According to U.S. Department of Agriculture estimates, you can get about 21/2 gallons of it from a bushel of corn. And an increasing number of states are working to make an 85 percent ethanol fuel called E85 available at gas stations at prices significantly below that of regular gasoline … even when you account for the fact that ethanol provides only 62 percent of the mileage of gasoline.
It sounds like a perfect, win-win solution for both the nation’s farm economy and its energy needs. According to the National Corn Growers Association, ethanol production could make 1.4 billion bushels of corn “disappear” in 2004 … enough to replace more than 2 billion gallons of gasoline and provide a much-needed market for farmers stricken with chronically low corn prices.
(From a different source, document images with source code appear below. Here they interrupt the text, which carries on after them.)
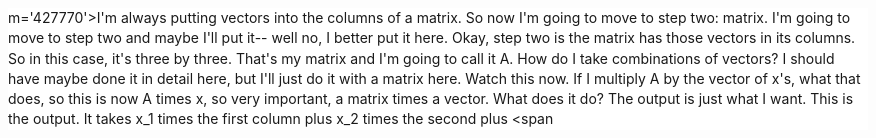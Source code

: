  m='427770'>I'm</span> <span m='428010'>always</span> <span
  m='428470'>putting</span> <span m='428940'>vectors</span> <span
  m='429470'>into</span> <span m='429820'>the</span> <span
  m='429970'>columns</span> <span m='430710'>of</span> <span m='430830'>a</span>
  <span m='430920'>matrix.</span> <span m='431920'>So</span> <span
  m='432190'>now</span> <span m='432340'>I'm</span> <span m='432520'>going
  to</span> <span m='432730'>move</span> <span m='433100'>to</span> <span
  m='433280'>step</span> <span m='433620'>two:</span> <span
  m='433900'>matrix.</span> <span m='435120'>I'm</span> <span m='435390'>going
  to</span> <span m='435580'>move</span> <span m='435850'>to</span> <span
  m='435990'>step</span> <span m='436320'>two</span> <span m='436930'>and</span>
  <span m='437950'>maybe</span> <span m='438210'>I'll</span> <span
  m='438630'>put</span> <span m='438840'>it--</span> <span
  m='439090'>well</span> <span m='439350'>no,</span> <span m='439580'>I
  better</span> <span m='439780'>put</span> <span m='439990'>it</span> <span
  m='440110'>here.</span> <span m='440770'>Okay,</span> <span
  m='441440'>step</span> <span m='441840'>two</span> <span m='442240'>is</span>
  <span m='442890'>the</span> <span m='443030'>matrix</span> <span
  m='444250'>has</span> <span m='444480'>those</span> <span
  m='444790'>vectors</span> <span m='445280'>in</span> <span
  m='445400'>its</span> <span m='445590'>columns.</span> <span
  m='446410'>So</span> <span m='446650'>in</span> <span m='446740'>this</span>
  <span m='446990'>case,</span> <span m='447860'>it's</span> <span
  m='448100'>three by three.</span> <span m='451790'>That's</span> <span
  m='452120'>my</span> <span m='452290'>matrix</span> <span
  m='452850'>and</span> <span m='453000'>I'm</span> <span m='453180'>going
  to</span> <span m='453400'>call</span> <span m='453670'>it</span> <span
  m='453780'>A.</span> <span m='458240'>How</span> <span m='458540'>do</span>
  <span m='458650'>I</span> <span m='458760'>take</span> <span
  m='459110'>combinations</span> <span m='460040'>of</span> <span
  m='460350'>vectors?</span> <span m='464870'>I</span> <span
  m='465050'>should</span> <span m='465280'>have</span> <span
  m='465430'>maybe</span> <span m='465750'>done</span> <span
  m='466040'>it</span> <span m='466640'>in</span> <span m='466950'>detail</span>
  <span m='467530'>here,</span> <span m='467870'>but</span> <span
  m='468800'>I'll</span> <span m='468970'>just</span> <span m='469290'>do</span>
  <span m='469410'>it</span> <span m='469550'>with</span> <span
  m='469730'>a</span> <span m='469830'>matrix</span> <span
  m='470360'>here.</span> <span m='472790'>Watch</span> <span
  m='473250'>this</span> <span m='473580'>now.</span> <span m='474850'>If</span>
  <span m='475100'>I</span> <span m='475600'>multiply</span> <span
  m='478590'>A</span> <span m='480550'>by</span> <span m='481480'>the</span>
  <span m='482160'>vector</span> <span m='482440'>of</span> <span
  m='482550'>x's,</span> <span m='484140'>what</span> <span
  m='484480'>that</span> <span m='484690'>does,</span> <span
  m='485030'>so</span> <span m='485150'>this</span> <span m='485370'>is</span>
  <span m='485570'>now</span> <span m='485910'>A</span> <span
  m='486210'>times</span> <span m='486600'>x,</span> <span m='487060'>so</span>
  <span m='487220'>very</span> <span m='487560'>important,</span> <span
  m='488080'>a</span> <span m='488290'>matrix</span> <span
  m='488840'>times</span> <span m='489160'>a</span> <span
  m='489320'>vector.</span> <span m='490090'>What</span> <span
  m='490480'>does</span> <span m='490690'>it</span> <span m='490870'>do?</span>
  <span m='492510'>The</span> <span m='492720'>output</span> <span
  m='493380'>is</span> <span m='494400'>just</span> <span m='494730'>what</span>
  <span m='494920'>I</span> <span m='494980'>want.</span> <span
  m='495730'>This</span> <span m='495990'>is</span> <span m='496160'>the</span>
  <span m='496290'>output.</span> <span m='497840'>It</span> <span
  m='498060'>takes</span> <span m='498530'>x_1</span> <span
  m='500030'>times</span> <span m='500290'>the</span> <span
  m='500440'>first</span> <span m='500800'>column</span> <span
  m='501510'>plus</span> <span m='501780'>x_2</span> <span
  m='502200'>times</span> <span m='502500'>the</span> <span
  m='502610'>second</span> <span m='503060'>plus</span> <span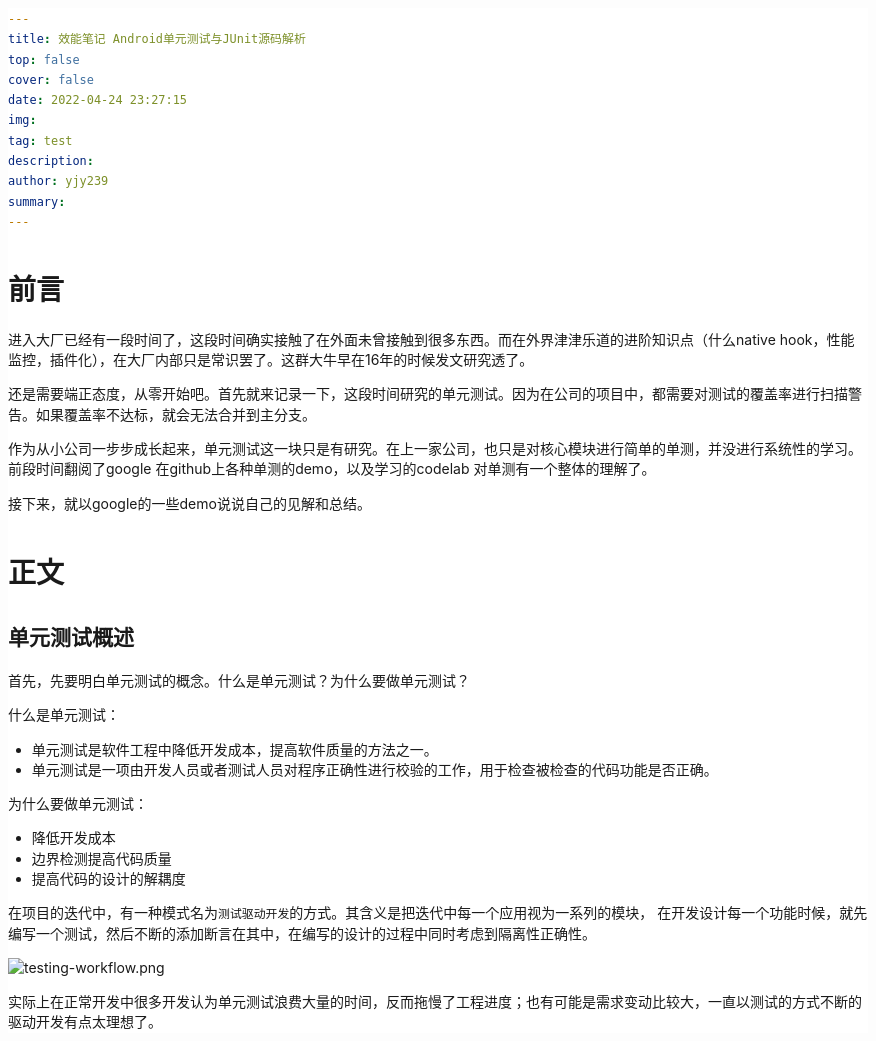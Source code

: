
 ```yaml
---
title: 效能笔记 Android单元测试与JUnit源码解析
top: false
cover: false
date: 2022-04-24 23:27:15
img:
tag: test
description:
author: yjy239
summary:
---
```


# 前言

进入大厂已经有一段时间了，这段时间确实接触了在外面未曾接触到很多东西。而在外界津津乐道的进阶知识点（什么native hook，性能监控，插件化），在大厂内部只是常识罢了。这群大牛早在16年的时候发文研究透了。

还是需要端正态度，从零开始吧。首先就来记录一下，这段时间研究的单元测试。因为在公司的项目中，都需要对测试的覆盖率进行扫描警告。如果覆盖率不达标，就会无法合并到主分支。

作为从小公司一步步成长起来，单元测试这一块只是有研究。在上一家公司，也只是对核心模块进行简单的单测，并没进行系统性的学习。前段时间翻阅了google 在github上各种单测的demo，以及学习的codelab 对单测有一个整体的理解了。


接下来，就以google的一些demo说说自己的见解和总结。


# 正文

## 单元测试概述

首先，先要明白单元测试的概念。什么是单元测试？为什么要做单元测试？

什么是单元测试：

- 单元测试是软件工程中降低开发成本，提高软件质量的方法之一。
- 单元测试是一项由开发人员或者测试人员对程序正确性进行校验的工作，用于检查被检查的代码功能是否正确。

为什么要做单元测试：

- 降低开发成本
- 边界检测提高代码质量
- 提高代码的设计的解耦度


在项目的迭代中，有一种模式名为`测试驱动开发`的方式。其含义是把迭代中每一个应用视为一系列的模块， 在开发设计每一个功能时候，就先编写一个测试，然后不断的添加断言在其中，在编写的设计的过程中同时考虑到隔离性正确性。

![testing-workflow.png](/images/testing-workflow.png)


实际上在正常开发中很多开发认为单元测试浪费大量的时间，反而拖慢了工程进度；也有可能是需求变动比较大，一直以测试的方式不断的驱动开发有点太理想了。


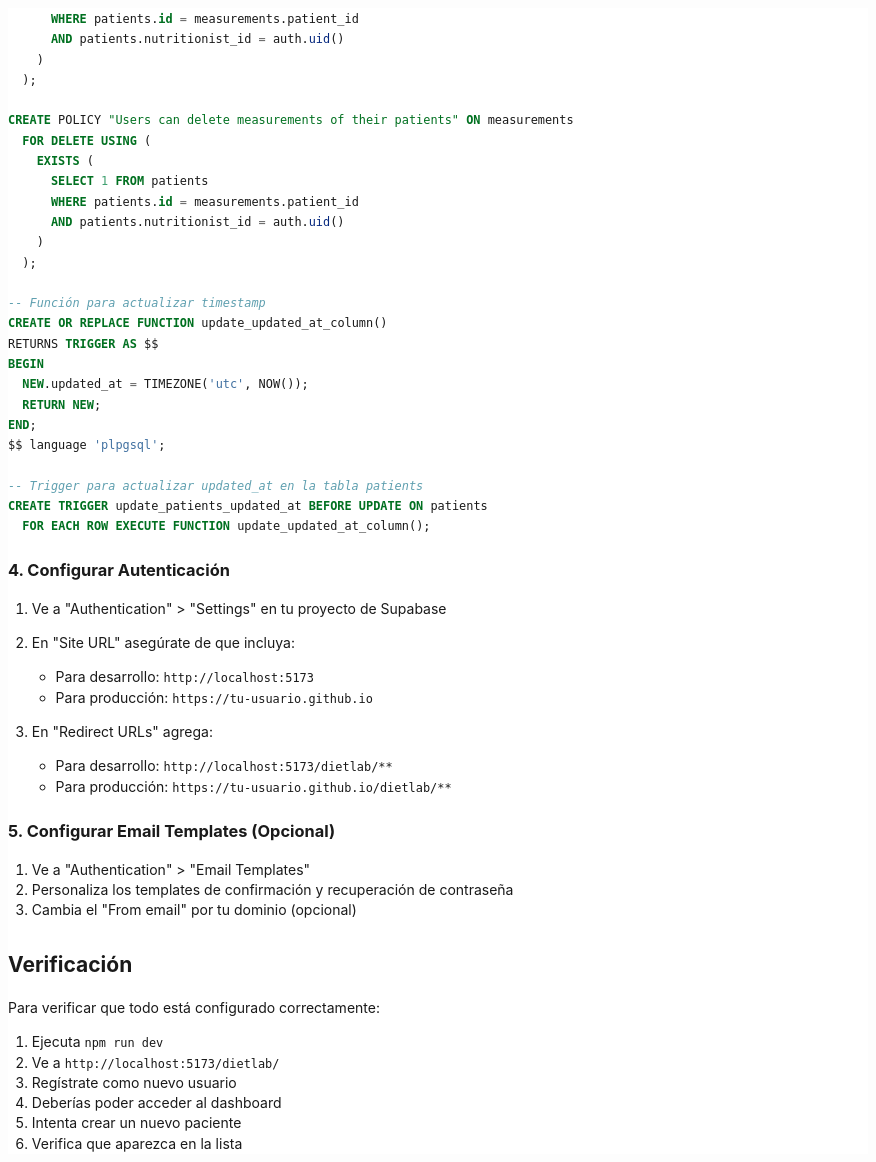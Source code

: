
 ```sql
      WHERE patients.id = measurements.patient_id 
      AND patients.nutritionist_id = auth.uid()
    )
  );

CREATE POLICY "Users can delete measurements of their patients" ON measurements
  FOR DELETE USING (
    EXISTS (
      SELECT 1 FROM patients 
      WHERE patients.id = measurements.patient_id 
      AND patients.nutritionist_id = auth.uid()
    )
  );

-- Función para actualizar timestamp
CREATE OR REPLACE FUNCTION update_updated_at_column()
RETURNS TRIGGER AS $$
BEGIN
  NEW.updated_at = TIMEZONE('utc', NOW());
  RETURN NEW;
END;
$$ language 'plpgsql';

-- Trigger para actualizar updated_at en la tabla patients
CREATE TRIGGER update_patients_updated_at BEFORE UPDATE ON patients
  FOR EACH ROW EXECUTE FUNCTION update_updated_at_column();
```

### 4. Configurar Autenticación

1. Ve a "Authentication" > "Settings" en tu proyecto de Supabase
2. En "Site URL" asegúrate de que incluya:
   - Para desarrollo: `http://localhost:5173`
   - Para producción: `https://tu-usuario.github.io`

3. En "Redirect URLs" agrega:
   - Para desarrollo: `http://localhost:5173/dietlab/**`
   - Para producción: `https://tu-usuario.github.io/dietlab/**`

### 5. Configurar Email Templates (Opcional)

1. Ve a "Authentication" > "Email Templates"
2. Personaliza los templates de confirmación y recuperación de contraseña
3. Cambia el "From email" por tu dominio (opcional)

## Verificación

Para verificar que todo está configurado correctamente:

1. Ejecuta `npm run dev`
2. Ve a `http://localhost:5173/dietlab/`
3. Regístrate como nuevo usuario
4. Deberías poder acceder al dashboard
5. Intenta crear un nuevo paciente
6. Verifica que aparezca en la lista

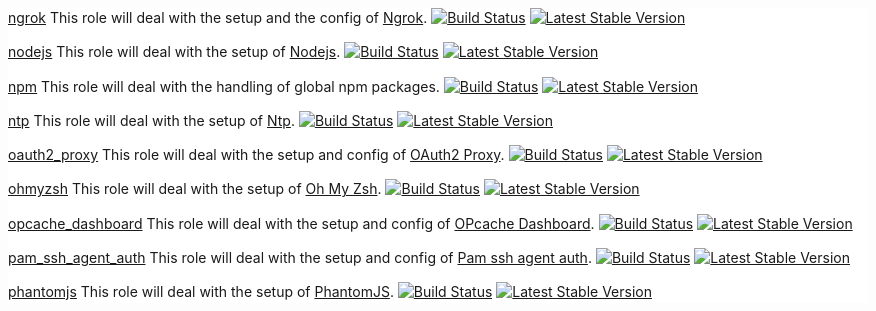  [ngrok](https://github.com/manala/ansible-role-ngrok)  This role will deal with the setup and the config of [Ngrok](https://ngrok.com/).  [![Build Status](https://travis-ci.org/manala/ansible-role-ngrok.svg?branch=master)](https://travis-ci.org/manala/ansible-role-ngrok)  [![Latest Stable Version](https://img.shields.io/github/release/manala/ansible-role-ngrok.svg)](https://img.shields.io/github/release/manala/ansible-role-ngrok.svg)

 [nodejs](https://github.com/manala/ansible-role-nodejs)  This role will deal with the setup of [Nodejs](https://nodejs.org/).  [![Build Status](https://travis-ci.org/manala/ansible-role-nodejs.svg?branch=master)](https://travis-ci.org/manala/ansible-role-nodejs)  [![Latest Stable Version](https://img.shields.io/github/release/manala/ansible-role-nodejs.svg)](https://img.shields.io/github/release/manala/ansible-role-nodejs.svg)

 [npm](https://github.com/manala/ansible-role-npm)  This role will deal with the handling of global npm packages.  [![Build Status](https://travis-ci.org/manala/ansible-role-npm.svg?branch=master)](https://travis-ci.org/manala/ansible-role-npm)  [![Latest Stable Version](https://img.shields.io/github/release/manala/ansible-role-npm.svg)](https://img.shields.io/github/release/manala/ansible-role-npm.svg)

 [ntp](https://github.com/manala/ansible-role-ntp)  This role will deal with the setup of [Ntp](http://www.ntp.org/).  [![Build Status](https://travis-ci.org/manala/ansible-role-ntp.svg?branch=master)](https://travis-ci.org/manala/ansible-role-ntp)  [![Latest Stable Version](https://img.shields.io/github/release/manala/ansible-role-ntp.svg)](https://img.shields.io/github/release/manala/ansible-role-ntp.svg)

 [oauth2_proxy](https://github.com/manala/ansible-role-oauth2_proxy)  This role will deal with the setup and config of [OAuth2 Proxy](https://github.com/bitly/oauth2_proxy).  [![Build Status](https://travis-ci.org/manala/ansible-role-oauth2_proxy.svg?branch=master)](https://travis-ci.org/manala/ansible-role-oauth2_proxy)  [![Latest Stable Version](https://img.shields.io/github/release/manala/ansible-role-oauth2_proxy.svg)](https://img.shields.io/github/release/manala/ansible-role-oauth2_proxy.svg)

 [ohmyzsh](https://github.com/manala/ansible-role-ohmyzsh)  This role will deal with the setup of [Oh My Zsh](http://ohmyz.sh/).  [![Build Status](https://travis-ci.org/manala/ansible-role-ohmyzsh.svg?branch=master)](https://travis-ci.org/manala/ansible-role-ohmyzsh)  [![Latest Stable Version](https://img.shields.io/github/release/manala/ansible-role-ohmyzsh.svg)](https://img.shields.io/github/release/manala/ansible-role-ohmyzsh.svg)

 [opcache_dashboard](https://github.com/manala/ansible-role-opcache_dashboard)  This role will deal with the setup and config of [OPcache Dashboard](https://github.com/carlosbuenosvinos/opcache-dashboard).  [![Build Status](https://travis-ci.org/manala/ansible-role-opcache_dashboard.svg?branch=master)](https://travis-ci.org/manala/ansible-role-opcache_dashboard)  [![Latest Stable Version](https://img.shields.io/github/release/manala/ansible-role-opcache_dashboard.svg)](https://img.shields.io/github/release/manala/ansible-role-opcache_dashboard.svg)

 [pam_ssh_agent_auth](https://github.com/manala/ansible-role-pam_ssh_agent_auth)  This role will deal with the setup and config of [Pam ssh agent auth](http://pamsshagentauth.sourceforge.net/).  [![Build Status](https://travis-ci.org/manala/ansible-role-pam_ssh_agent_auth.svg?branch=master)](https://travis-ci.org/manala/ansible-role-pam_ssh_agent_auth)  [![Latest Stable Version](https://img.shields.io/github/release/manala/ansible-role-pam_ssh_agent_auth.svg)](https://img.shields.io/github/release/manala/ansible-role-pam_ssh_agent_auth.svg)

 [phantomjs](https://github.com/manala/ansible-role-phantomjs)  This role will deal with the setup of [PhantomJS](http://phantomjs.org/).  [![Build Status](https://travis-ci.org/manala/ansible-role-phantomjs.svg?branch=master)](https://travis-ci.org/manala/ansible-role-phantomjs)  [![Latest Stable Version](https://img.shields.io/github/release/manala/ansible-role-phantomjs.svg)](https://img.shields.io/github/release/manala/ansible-role-phantomjs.svg)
There’s just one catch: According to scientists in New York and California, it takes more energy to make ethanol than you get back in fuel savings. More precisely, says David Pimentel of Cornell University, it takes the equivalent of 1.29 gallons of gasoline to produce enough ethanol to replace one gallon of gasoline at the pump. Instead of making the nation more energy self-sufficient, ethanol production actually increases our need for oil and gas imports, Pimentel says.
Pimentel is an ecology professor who had been examining energy usage in corn production since 1970. It may sound odd for an ecologist to study agriculture, but it’s not actually a big jump, because ecologists have long been interested in energy flows in natural systems. Pimentel sees his work merely as applying a traditional way of thinking to a new arena.
In a recent paper in the journal Natural Resources Research, he calculates that it takes the energy equivalent of 271 gallons of gasoline to grow a hectare (about 2.47 acres) of corn. Part of that energy is for tractor fuel, but the biggest use is for manufacturing nitrogen fertilizers, which are mandatory for high-yield corn-growing.
These fertilizers are made by heating natural gas under controlled circumstances so that it reacts with nitrogen in the air. Not only does it take heat to do this, but it uses up natural gas that could have been burned as fuel. Pimentel estimates that in corn-growing, nitrogen fertilizers alone use the equivalent of 80 gallons of gasoline per hectare.
More energy is needed to turn the corn into fuel. Ethanol is produced by grinding corn, mixing it with water, and fermenting it in a process similar to that used to make beer or wine. The unprocessed product, in fact, is a lot like beer: 8 percent alcohol and 92 percent water. Not something that’s going to burn in a car engine.
To make a usable fuel, all but 0.5 percent of the water must be removed. This is done by a series of distillation and chemical extractions that, according to Pimentel’s calculations, use even more energy than was used to grow the corn. And that doesn’t count the diesel fuel needed to ship corn to the ethanol plant or ethanol to the pump. In theory, all of these energy costs should make ethanol uneconomical to produce.
But it can be produced affordably, Pimentel says, because the government is subsidizing its production to the tune of $3 billion per year.
Tad Patzek, a chemical engineer at the University of California Berkeley, who collaborated with Pimentel, calls the whole thing a “politically driven initiative” by “confused people” who think it’s good for the country. But really, he says, it’s equivalent to the medieval alchemist’s quest for the mythical Philosopher’s Stone, which could turn anything into gold. The only difference is that in this case, the reward isn’t gold, it’s “pure, environmentally benign energy” that could satisfy the greenest of environmentalists.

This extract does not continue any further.